When possible I do exactly the same when I go shopping (although I park at the far end of a car park out of harms way where it's not busy). I have no other option than to take my car to the supermarket, the car which I worked fucking hard to buy and try to keep as spotless as possible, and I am not going to let some low life with no respect smash/dent/ding my car, so I shall park in two spaces also.

And if you don't like it.... well tuff mate.


----------



## CH_Peter (May 16, 2002)

kmpowell said:


> I think you will find he has learnt to park properly! He has learnt that supermarkets are normally full of people who have no respect for other peoples property, bashing doors open against his pride and joy from their own sloppy parking or their children with no care and attention.
> 
> When possible I do exactly the same when I go shopping (although I park at the far end of a car park out of harms way where it's not busy). I have no other option than to take my car to the supermarket, the car which I worked fucking hard to buy and try to keep as spotless as possible, and I am not going to let some low life with no respect smash/dent/ding my car, so I shall park in two spaces also.
> 
> And if you don't like it.... well tuff mate.


I'd be equally hacked off if someone put a scratch or dent in my car - where do you draw the line? You drive a stunning TVR. I drive a nice 20k Audi. Is someone in a 15k Ford entitled to less parking space? Should we have larger spaces for the better off?

At least you park "at the far end". This person is one one of the nearest rows to the entrance, and it's fucking selfish and thoughtless.


----------



## coupe-sport (May 7, 2002)

> I have no other option than to take my car to the supermarket, the car which I worked fucking hard to buy and try to keep as spotless as possible, and I am not going to let some low life with no respect smash/dent/ding my car, so I shall park in two spaces also.


Yes you have - buy a cheap 'shitter' to take places if you are that worried about leaving your car anywhere. Go early or late when there are more spaces. I'd say 2 space parking is more likely to attract 'envy' damage than something parked normally.


----------



## kmpowell (May 6, 2002)

coupe-sport said:


> Yes you have - buy a cheap 'shitter' to take places if you are that worried about leaving your car anywhere.


LOL, yeah ok James, ill buy, insure, tax, put petrol in, rent a parking space to park....

.....my second car that I will drive to the supermarket once a month!
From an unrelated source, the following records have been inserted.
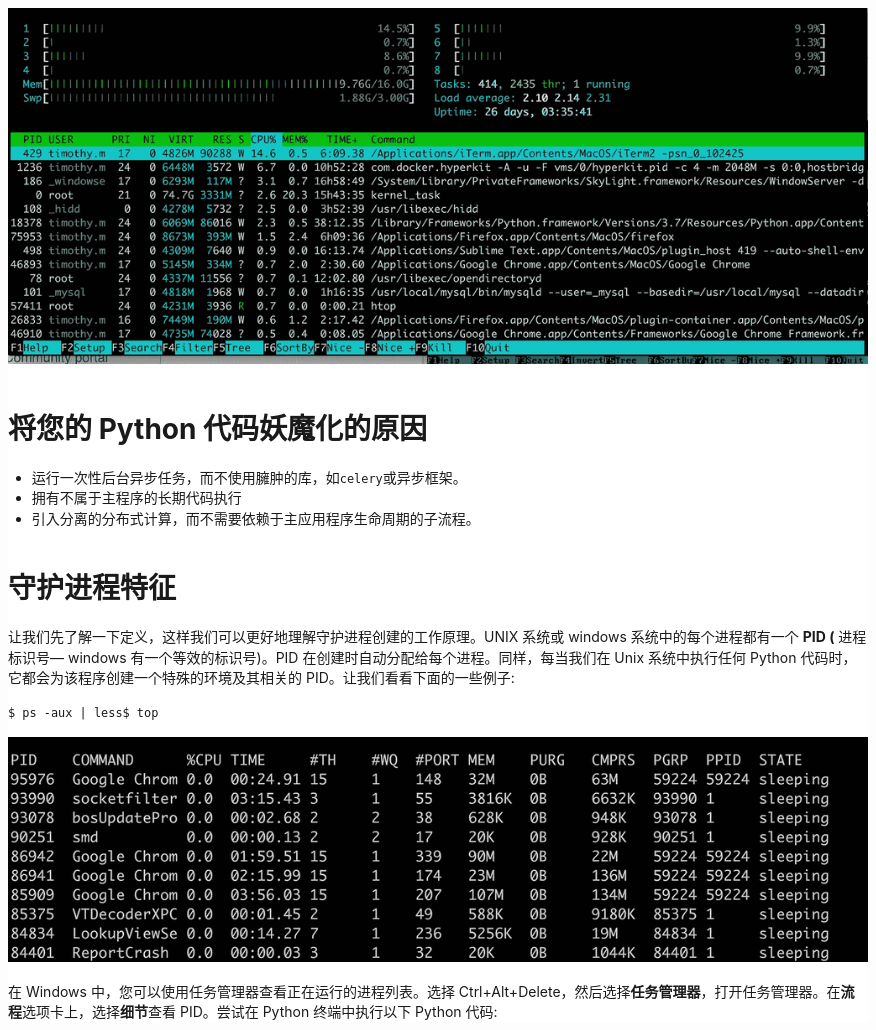 ![](img/b1769114f36d904d049a7c74d0756148.png)

# 将您的 Python 代码妖魔化的原因

*   运行一次性后台异步任务，而不使用臃肿的库，如`celery`或异步框架。
*   拥有不属于主程序的长期代码执行
*   引入分离的分布式计算，而不需要依赖于主应用程序生命周期的子流程。

# 守护进程特征

让我们先了解一下定义，这样我们可以更好地理解守护进程创建的工作原理。UNIX 系统或 windows 系统中的每个进程都有一个 **PID (** 进程标识号— windows 有一个等效的标识号)。PID 在创建时自动分配给每个进程。同样，每当我们在 Unix 系统中执行任何 Python 代码时，它都会为该程序创建一个特殊的环境及其相关的 PID。让我们看看下面的一些例子:

```
$ ps -aux | less$ top
```

![](img/81fed5ee7cfd0e6098a4348accbb9436.png)

在 Windows 中，您可以使用任务管理器查看正在运行的进程列表。选择 Ctrl+Alt+Delete，然后选择**任务管理器**，打开任务管理器。在**流程**选项卡上，选择**细节**查看 PID。尝试在 Python 终端中执行以下 Python 代码:
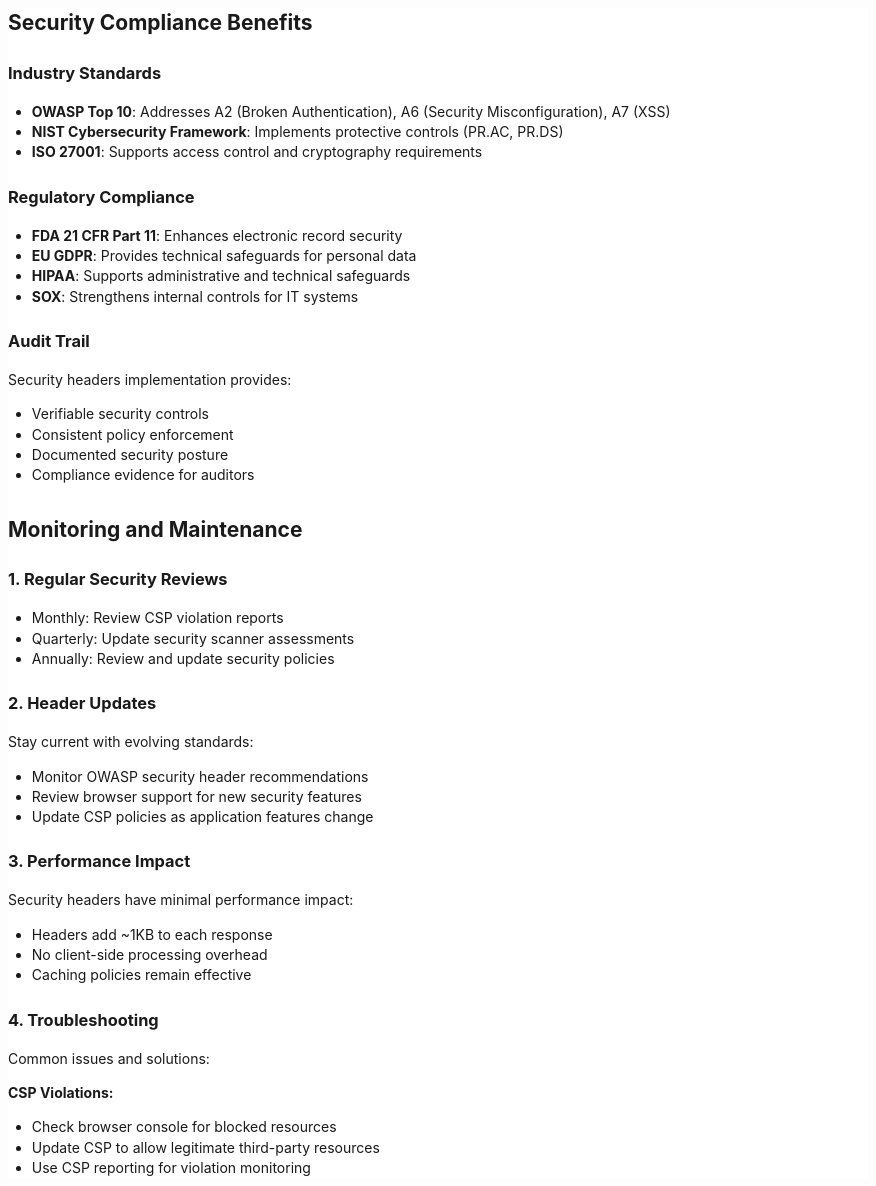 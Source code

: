 ## Security Compliance Benefits

### Industry Standards

- **OWASP Top 10**: Addresses A2 (Broken Authentication), A6 (Security Misconfiguration), A7 (XSS)
- **NIST Cybersecurity Framework**: Implements protective controls (PR.AC, PR.DS)
- **ISO 27001**: Supports access control and cryptography requirements

### Regulatory Compliance

- **FDA 21 CFR Part 11**: Enhances electronic record security
- **EU GDPR**: Provides technical safeguards for personal data
- **HIPAA**: Supports administrative and technical safeguards
- **SOX**: Strengthens internal controls for IT systems

### Audit Trail

Security headers implementation provides:
- Verifiable security controls
- Consistent policy enforcement
- Documented security posture
- Compliance evidence for auditors

## Monitoring and Maintenance

### 1. Regular Security Reviews

- Monthly: Review CSP violation reports
- Quarterly: Update security scanner assessments  
- Annually: Review and update security policies

### 2. Header Updates

Stay current with evolving standards:
- Monitor OWASP security header recommendations
- Review browser support for new security features
- Update CSP policies as application features change

### 3. Performance Impact

Security headers have minimal performance impact:
- Headers add ~1KB to each response
- No client-side processing overhead
- Caching policies remain effective

### 4. Troubleshooting

Common issues and solutions:

**CSP Violations:**
- Check browser console for blocked resources
- Update CSP to allow legitimate third-party resources
- Use CSP reporting for violation monitoring
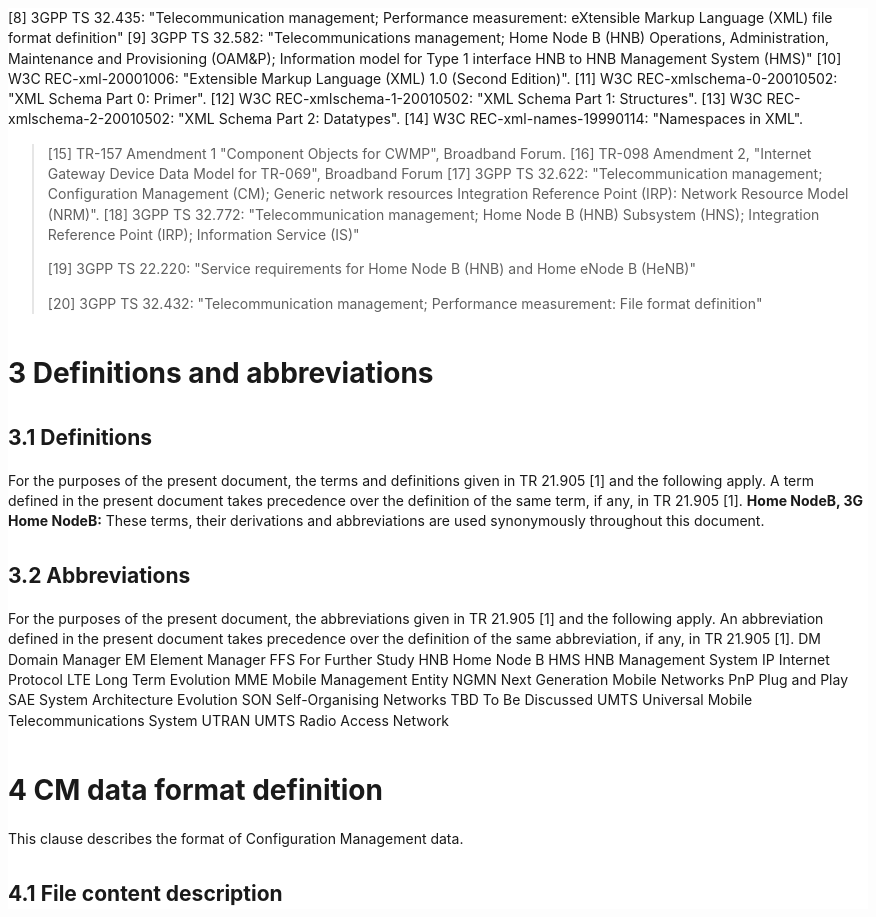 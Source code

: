 [8] 3GPP TS 32.435: \"Telecommunication management; Performance measurement:
eXtensible Markup Language (XML) file format definition\"
[9] 3GPP TS 32.582: \"Telecommunications management; Home Node B (HNB)
Operations, Administration, Maintenance and Provisioning (OAM&P); Information
model for Type 1 interface HNB to HNB Management System (HMS)\"
[10] W3C REC-xml-20001006: \"Extensible Markup Language (XML) 1.0 (Second
Edition)\".
[11] W3C REC-xmlschema-0-20010502: \"XML Schema Part 0: Primer\".
[12] W3C REC-xmlschema-1-20010502: \"XML Schema Part 1: Structures\".
[13] W3C REC-xmlschema-2-20010502: \"XML Schema Part 2: Datatypes\".
[14] W3C REC-xml-names-19990114: \"Namespaces in XML\".
> [15] TR-157 Amendment 1 "Component Objects for CWMP", Broadband Forum.
[16] TR-098 Amendment 2, \"Internet Gateway Device Data Model for TR-069\",
Broadband Forum
[17] 3GPP TS 32.622: \"Telecommunication management; Configuration Management
(CM); Generic network resources Integration Reference Point (IRP): Network
Resource Model (NRM)\".
> [18] 3GPP TS 32.772: "Telecommunication management; Home Node B (HNB)
> Subsystem (HNS); Integration Reference Point (IRP); Information Service
> (IS)"
>
> [19] 3GPP TS 22.220: "Service requirements for Home Node B (HNB) and Home
> eNode B (HeNB)"
>
> [20] 3GPP TS 32.432: "Telecommunication management; Performance measurement:
> File format definition"
# 3 Definitions and abbreviations
## 3.1 Definitions
For the purposes of the present document, the terms and definitions given in
TR 21.905 [1] and the following apply. A term defined in the present document
takes precedence over the definition of the same term, if any, in TR 21.905
[1].
**Home NodeB, 3G Home NodeB:** These terms, their derivations and
abbreviations are used synonymously throughout this document.
## 3.2 Abbreviations
For the purposes of the present document, the abbreviations given in TR 21.905
[1] and the following apply. An abbreviation defined in the present document
takes precedence over the definition of the same abbreviation, if any, in TR
21.905 [1].
DM Domain Manager
EM Element Manager
FFS For Further Study
HNB Home Node B
HMS HNB Management System
IP Internet Protocol
LTE Long Term Evolution
MME Mobile Management Entity
NGMN Next Generation Mobile Networks
PnP Plug and Play
SAE System Architecture Evolution
SON Self-Organising Networks
TBD To Be Discussed
UMTS Universal Mobile Telecommunications System
UTRAN UMTS Radio Access Network
# 4 CM data format definition
This clause describes the format of Configuration Management data.
## 4.1 File content description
That makes good economic sense! [smiley=stupid.gif] 



coupe-sport said:


> Go early or late when there are more spaces.


I've got to go weekends mate. No other option.



coupe-sport said:


> I'd say 2 space parking is more likely to attract 'envy' damage than something parked normally.


Touch wood, not had any problems so far. but that might be because I tuck her away at the far end of the car park where there is plenty of spaces.


----------



## coupe-sport (May 7, 2002)

Peace of mind though Kev - pick up a 'shitter' for around Â£300 - leave it anywhere, insure it 3rd party only then get rid when it goes wrong. Ok not so easy if you have one parking space at home but if you really want to keep the TVR looking its best :?


----------



## scottk (Nov 7, 2004)

Go shopping with two friends who have shit cars and park in between them :lol:


----------



## GW1970 (Jul 4, 2005)

It is a problem for people who drive 'nice' cars that when you want to park at the supermarket,or other public car park, you worry about scartches and dings. I try to minimize the risk as far as possible by parking where it is quiet, which has it's own dangers I know.

However IMO this worry does not give people the right to take up two spaces or the disabled parking places. Having a nicer car does not buy the right to two spaces.


----------



## Donners (Mar 24, 2005)

To be fair that does look like a fairly busy place so in this case I believe I would have found enough respect to park in one spot. I am guilty of spending 10 minutes to find a good spot but not making it this obvious.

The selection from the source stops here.